Martin Kemp, emeritus professor of art history at Oxford University, said that La Bella Principessa – once deemed to be a 19th century pastiche – is in fact a Da Vinci masterpiece, and he has traced the 15th century book from which he believes the portrait was ripped to prove his claim.
Proffesser Kemp tracked down a volume of eulogies about Ludovico Sforza, who was the Duke of Milan between 1489 and 1508 and Da Vinci’s patron, and discovered the book had a page missing.
Three stitch holes in the left hand margin where the page had been removed from the book corresponded “very closely” to the holes in La Bella Principessa, he said.
He is convinced that the work, which shows a profile portrait of a young woman in Renaissance costume, is of Bianca, Sforza’s illegitimate daughter.
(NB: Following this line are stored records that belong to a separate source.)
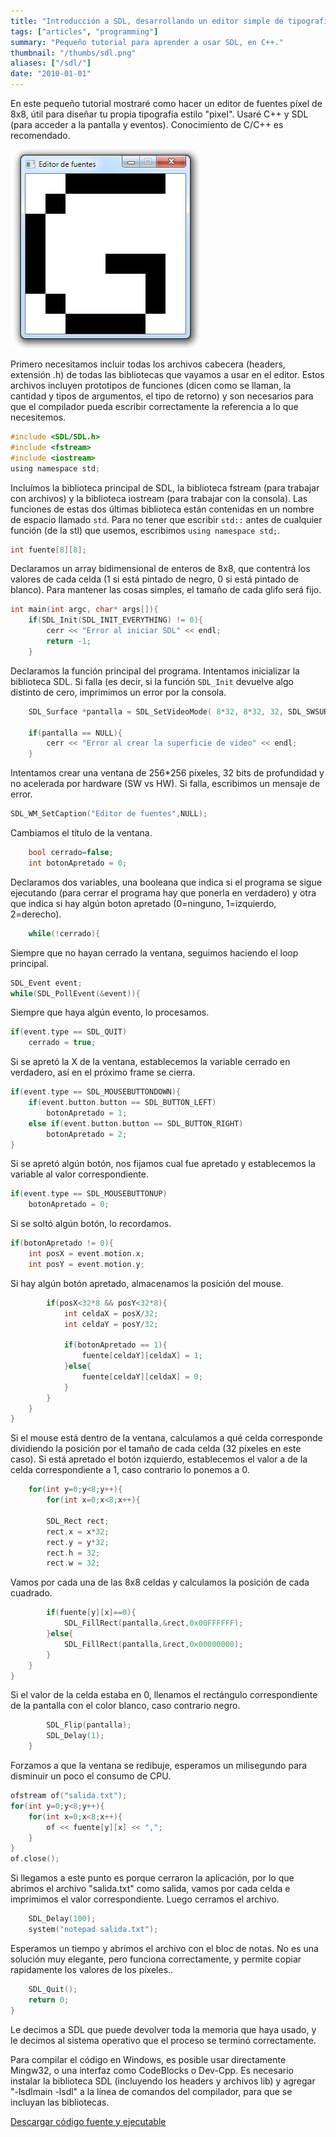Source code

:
 ```yaml
---
title: "Introducción a SDL, desarrollando un editor simple de tipografías pixel"
tags: ["articles", "programming"]
summary: "Pequeño tutorial para aprender a usar SDL, en C++."
thumbnail: "/thumbs/sdl.png"
aliases: ["/sdl/"]
date: "2010-01-01"
---
```

En este pequeño tutorial mostraré como hacer un editor de fuentes píxel de 8x8, útil para diseñar tu propia tipografía estilo "pixel". Usaré C++ y SDL (para acceder a la pantalla y eventos). Conocimiento de C/C++ es recomendado.

![Editor de fuentes pixel 8x8](/images/sdleditor.png)

Primero necesitamos incluir todas los archivos cabecera (headers, extensión .h) de todas las bibliotecas que vayamos a usar en el editor. Estos archivos incluyen prototipos de funciones (dicen como se llaman, la cantidad y tipos de argumentos, el tipo de retorno) y son necesarios para que el compilador pueda escribir correctamente la referencia a lo que necesitemos.

```c
#include <SDL/SDL.h>
#include <fstream>
#include <iostream>
using namespace std;
```
Incluímos la biblioteca principal de SDL, la biblioteca fstream (para trabajar con archivos) y la biblioteca iostream (para trabajar con la consola). Las funciones de estas dos últimas biblioteca están contenidas en un nombre de espacio llamado `std`. Para no tener que escribir `std::` antes de cualquier función (de la stl) que usemos, escribimos `using namespace std;`.
```c
int fuente[8][8];
```
Declaramos un array bidimensional de enteros de 8x8, que contentrá los valores de cada celda (1 si está pintado de negro, 0 si está pintado de blanco). Para mantener las cosas simples, el tamaño de cada glifo será fijo.

```c
int main(int argc, char* args[]){
	if(SDL_Init(SDL_INIT_EVERYTHING) != 0){
		cerr << "Error al iniciar SDL" << endl;
		return -1;
	}
```
Declaramos la función principal del programa. Intentamos inicializar la biblioteca SDL. Si falla (es decir, si la función `SDL_Init` devuelve algo distinto de cero, imprimimos un error por la consola.

```c
	SDL_Surface *pantalla = SDL_SetVideoMode( 8*32, 8*32, 32, SDL_SWSURFACE );
	
	if(pantalla == NULL){
		cerr << "Error al crear la superficie de video" << endl;
	}
```
Intentamos crear una ventana de 256*256 píxeles, 32 bits de profundidad y no acelerada por hardware (SW vs HW). Si falla, escribimos un mensaje de error.

```c
SDL_WM_SetCaption("Editor de fuentes",NULL);
```

Cambiamos el título de la ventana.

```c
	bool cerrado=false;	
	int botonApretado = 0;
```	
Declaramos dos variables, una booleana que indica si el programa se sigue ejecutando (para cerrar el programa hay que ponerla en verdadero) y otra que indica si hay algún boton apretado (0=ninguno, 1=izquierdo, 2=derecho).
```c
	while(!cerrado){
```
Siempre que no hayan cerrado la ventana, seguimos haciendo el loop principal.	
```c
SDL_Event event;
while(SDL_PollEvent(&event)){ 
```
Siempre que haya algún evento, lo procesamos.
```c
if(event.type == SDL_QUIT)
	cerrado = true;
```
Si se apretó la X de la ventana, establecemos la variable cerrado en verdadero, así en el próximo frame se cierra.

```c
if(event.type == SDL_MOUSEBUTTONDOWN){
	if(event.button.button == SDL_BUTTON_LEFT)
		botonApretado = 1;
	else if(event.button.button == SDL_BUTTON_RIGHT)
		botonApretado = 2;	
}
```
Si se apretó algún botón, nos fijamos cual fue apretado y establecemos la variable al valor correspondiente.

```c
if(event.type == SDL_MOUSEBUTTONUP)
	botonApretado = 0;
```
Si se soltó algún botón, lo recordamos.

```c
if(botonApretado != 0){ 
	int posX = event.motion.x; 
	int posY = event.motion.y; 
```
Si hay algún botón apretado, almacenamos la posición del mouse.
```c
		if(posX<32*8 && posY<32*8){
			int celdaX = posX/32;
			int celdaY = posY/32;

			if(botonApretado == 1){
				fuente[celdaY][celdaX] = 1;
			}else{
				fuente[celdaY][celdaX] = 0;
			}
		}	
	}
}
```
Si el mouse está dentro de la ventana, calculamos a qué celda corresponde dividiendo la posición por el tamaño de cada celda (32 píxeles en este caso). Si está apretado el botón izquierdo, establecemos el valor a de la celda correspondiente a 1, caso contrario lo ponemos a 0.

```c
	for(int y=0;y<8;y++){
		for(int x=0;x<8;x++){

		SDL_Rect rect;
		rect.x = x*32;
		rect.y = y*32;
		rect.h = 32;
		rect.w = 32;
```
Vamos por cada una de las 8x8 celdas y calculamos la posición de cada cuadrado.

```c
		if(fuente[y][x]==0){
			SDL_FillRect(pantalla,&rect,0x00FFFFFF);
		}else{
			SDL_FillRect(pantalla,&rect,0x00000000);
		}
	}
}
```
Si el valor de la celda estaba en 0, llenamos el rectángulo correspondiente de la pantalla con el color blanco, caso contrario negro.
```c
		SDL_Flip(pantalla);
		SDL_Delay(1);
	}
```
Forzamos a que la ventana se redibuje, esperamos un milisegundo para disminuir un poco el consumo de CPU.

```c
ofstream of("salida.txt");
for(int y=0;y<8;y++){
	for(int x=0;x<8;x++){
		of << fuente[y][x] << ",";
	}
}
of.close();
```
Si llegamos a este punto es porque cerraron la aplicación, por lo que abrimos el archivo "salida.txt" como salida, vamos por cada celda e imprimimos el valor correspondiente. Luego cerramos el archivo.

```c
	SDL_Delay(100);
	system("notepad salida.txt");
```
Esperamos un tiempo y abrimos el archivo con el bloc de notas. No es una solución muy elegante, pero funciona correctamente, y permite copiar rapidamente los valores de los píxeles..
```c
	SDL_Quit();
	return 0;
}
```
Le decimos a SDL que puede devolver toda la memoria que haya usado, y le decimos al sistema operativo que el proceso se terminó correctamente.

Para compilar el código en Windows, es posible usar directamente Mingw32, o una interfaz como CodeBlocks o Dev-Cpp. Es necesario instalar la biblioteca SDL (incluyendo los headers y archivos lib) y agregar "-lsdlmain -lsdl" a la línea de comandos del compilador, para que se incluyan las bibliotecas.

[Descargar código fuente y ejecutable](/downloads/editorfuentes.zip)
In addition, the calf, kid or lambskin vellum sheet on which the portrait was drawn is exactly the same thickness as the other sheets in the book.
Professor Kemp said: “The authorship of the portrait by Leonardo is … powerfully supported. The portrait on vellum is now one of the works by Leonardo about which we know most in terms of its patronage, subject, date, original location, function and innovatory technique.”
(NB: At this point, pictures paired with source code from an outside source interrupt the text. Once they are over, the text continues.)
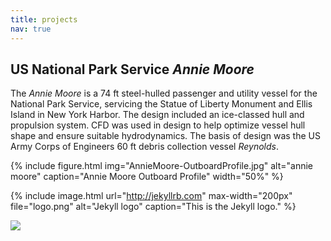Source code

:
 ```yaml
---
title: projects
nav: true
---
```



## US National Park Service *Annie Moore* 

The *Annie Moore* is a 74 ft steel-hulled passenger and utility vessel for the National Park Service, servicing the Statue of Liberty Monument and Ellis Island in New York Harbor. The design included an ice-classed hull and propulsion system. CFD was used in design to help optimize vessel hull shape and ensure suitable hydrodynamics. The basis of design was the US Army Corps of Engineers 60 ft debris collection vessel *Reynolds*.

{% include figure.html img="AnnieMoore-OutboardProfile.jpg" alt="annie moore" caption="Annie Moore Outboard Profile" width="50%" %}

{% include image.html url="http://jekyllrb.com"
max-width="200px" file="logo.png" alt="Jekyll logo"
caption="This is the Jekyll logo." %}


![](https://www.furunousa.com/-/media/sites/furuno/news_article_assets/embedded_images/tai_news_release_photo_1_annie_moore.jpeg)

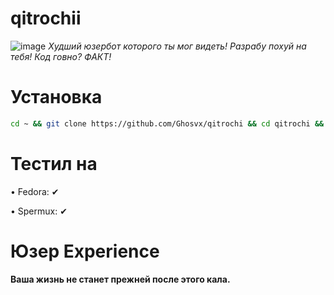 # qitrochii
![image](https://ghosvx.github.io/qitrochii.png)
*Худший юзербот которого ты мог видеть!
Разрабу похуй на тебя!
Код говно? ФАКТ!*

# Установка
```bash
cd ~ && git clone https://github.com/Ghosvx/qitrochi && cd qitrochi && pip3 install -r pip.txt && python3 qitrochi.py
```

# Тестил на
• Fedora: ✔

• Spermux: ✔

# Юзер Experience

**Ваша жизнь не станет прежней после этого кала.**
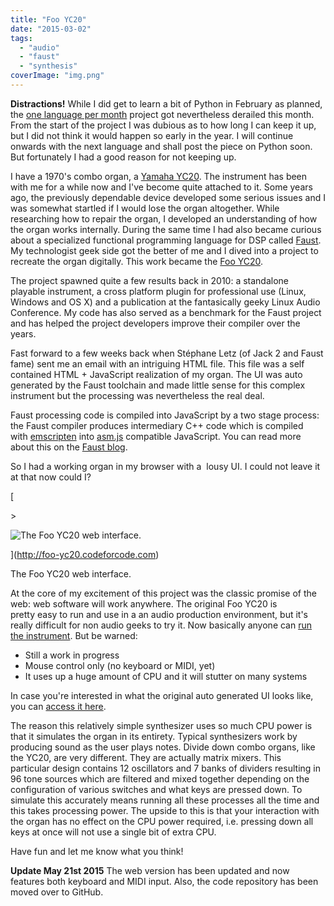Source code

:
 ```yaml
---
title: "Foo YC20"
date: "2015-03-02"
tags: 
  - "audio"
  - "faust"
  - "synthesis"
coverImage: "img.png"
---
```


**Distractions!** While I did get to learn a bit of Python in February as planned, the [one language per month](https://codeforcode.squarespace.com/blog/2015/1/1/one-language-per-month-2015) project got nevertheless derailed this month. From the start of the project I was dubious as to how long I can keep it up, but I did not think it would happen so early in the year. I will continue onwards with the next language and shall post the piece on Python soon. But fortunately I had a good reason for not keeping up.

I have a 1970's combo organ, a [Yamaha YC20](http://www.combo-organ.com/Yamaha/yamaha.htm#YC-20). The instrument has been with me for a while now and I've become quite attached to it. Some years ago, the previously dependable device developed some serious issues and I was somewhat startled if I would lose the organ altogether. While researching how to repair the organ, I developed an understanding of how the organ works internally. During the same time I had also became curious about a specialized functional programming language for DSP called [Faust](http://faust.grame.fr/). My technologist geek side got the better of me and I dived into a project to recreate the organ digitally. This work became the [Foo YC20](https://github.com/sampov2/foo-yc20).

The project spawned quite a few results back in 2010: a standalone playable instrument, a cross platform plugin for professional use (Linux, Windows and OS X) and a publication at the fantasically geeky Linux Audio Conference. My code has also served as a benchmark for the Faust project and has helped the project developers improve their compiler over the years.

Fast forward to a few weeks back when Stéphane Letz (of Jack 2 and Faust fame) sent me an email with an intriguing HTML file. This file was a self contained HTML + JavaScript realization of my organ. The UI was auto generated by the Faust toolchain and made little sense for this complex instrument but the processing was nevertheless the real deal.

Faust processing code is compiled into JavaScript by a two stage process: the Faust compiler produces intermediary C++ code which is compiled with [emscripten](http://kripken.github.io/emscripten-site/) into [asm.js](http://asmjs.org/) compatible JavaScript. You can read more about this on the [Faust blog](http://faust.grame.fr/index.php/component/content/article/7-news/79-faust-web-audio).

So I had a working organ in my browser with a  lousy UI. I could not leave it at that now could I?

[

\>

![The Foo YC20 web interface.](https://images.squarespace-cdn.com/content/v1/52375b95e4b030ffaec4c1f9/1425330333953-CHCAWVSAPPA42HBGXQLH/image-asset.png)



](http://foo-yc20.codeforcode.com)

[](http://foo-yc20.codeforcode.com)

<figcaption>



The Foo YC20 web interface.





</figcaption>

At the core of my excitement of this project was the classic promise of the web: web software will work anywhere. The original Foo YC20 is pretty easy to run and use in a an audio production environment, but it's really difficult for non audio geeks to try it. Now basically anyone can [run the instrument](http://foo-yc20.codeforcode.com/). But be warned:

- Still a work in progress
- Mouse control only (no keyboard or MIDI, yet)
- It uses up a huge amount of CPU and it will stutter on many systems

In case you're interested in what the original auto generated UI looks like, you can [access it here](http://foo-yc20.codeforcode.com/foo-yc20-autogenerated-ui.html).

The reason this relatively simple synthesizer uses so much CPU power is that it simulates the organ in its entirety. Typical synthesizers work by producing sound as the user plays notes. Divide down combo organs, like the YC20, are very different. They are actually matrix mixers. This particular design contains 12 oscillators and 7 banks of dividers resulting in 96 tone sources which are filtered and mixed together depending on the configuration of various switches and what keys are pressed down. To simulate this accurately means running all these processes all the time and this takes processing power. The upside to this is that your interaction with the organ has no effect on the CPU power required, i.e. pressing down all keys at once will not use a single bit of extra CPU.

Have fun and let me know what you think!

**Update May 21st 2015** The web version has been updated and now features both keyboard and MIDI input. Also, the code repository has been moved over to GitHub.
The work sold for more than $20,000 in 1998 after the auctioneers Christie’s declared it a fake, painted by a German artist in the 1800s.
Canadian art collector Peter Silverman bought the painting in 2007 on a hunch it could be the real thing.
If Professor Kemp’s assertion that La Bella Principessa is genuine, it could be worth $100 million.
London’s National Gallery, which excluded La Bella Principessa from its Leonardo Da Vinci exhibition opening in November, dismissed Kemp’s claims.
“There is no general agreement that this is by Leonardo Da Vinci,” a spokeswoman said.